[Collected data]
################

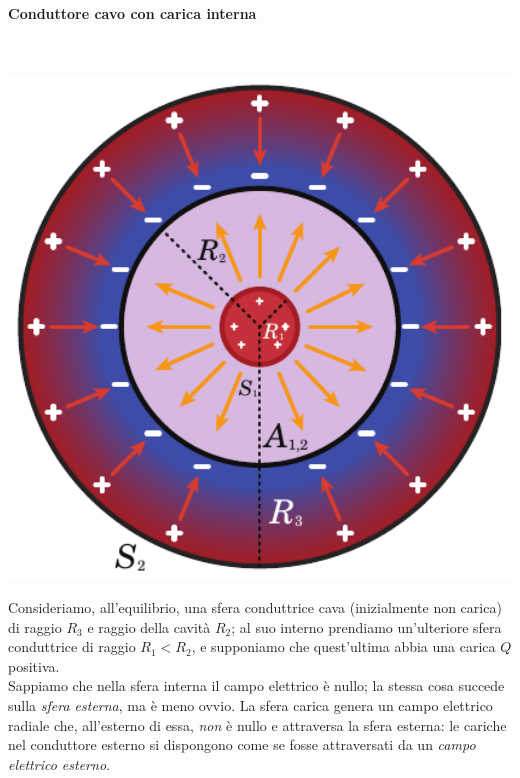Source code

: \paragraph{Conduttore cavo con carica interna}~\\
\begin{minipage}{0.43\textwidth}
\begin{center}
	\includegraphics[width=1\textwidth]{images/chp4/chp4sferacavaconsfera.pdf}
\end{center}
\end{minipage}\hspace{10pt}
\begin{minipage}{0.56\textwidth}
Consideriamo, all'equilibrio, una sfera conduttrice cava (inizialmente non carica) di raggio $R_3$ e raggio della cavità $R_2$; al suo interno prendiamo un'ulteriore sfera conduttrice di raggio $R_1<R_2$, e supponiamo che quest'ultima abbia una carica $Q$ positiva.\\
Sappiamo che nella sfera interna il campo elettrico è nullo; la stessa cosa succede sulla \textit{sfera esterna}, ma è meno ovvio.	La sfera carica genera un campo elettrico radiale che, all'esterno di essa, \textit{non} è nullo e attraversa la sfera esterna: le cariche nel conduttore esterno si dispongono come se fosse attraversati da un \textit{campo elettrico esterno}.
\end{minipage}\\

################

▶ ASSIGNED TASK
Using the records above, filter out every line that lacks the string "begin" and copy the rest.

▶ RESPONSE FOR THIS EXERCISE
\begin{minipage}{0.43\textwidth}
\begin{center}
\begin{minipage}{0.56\textwidth}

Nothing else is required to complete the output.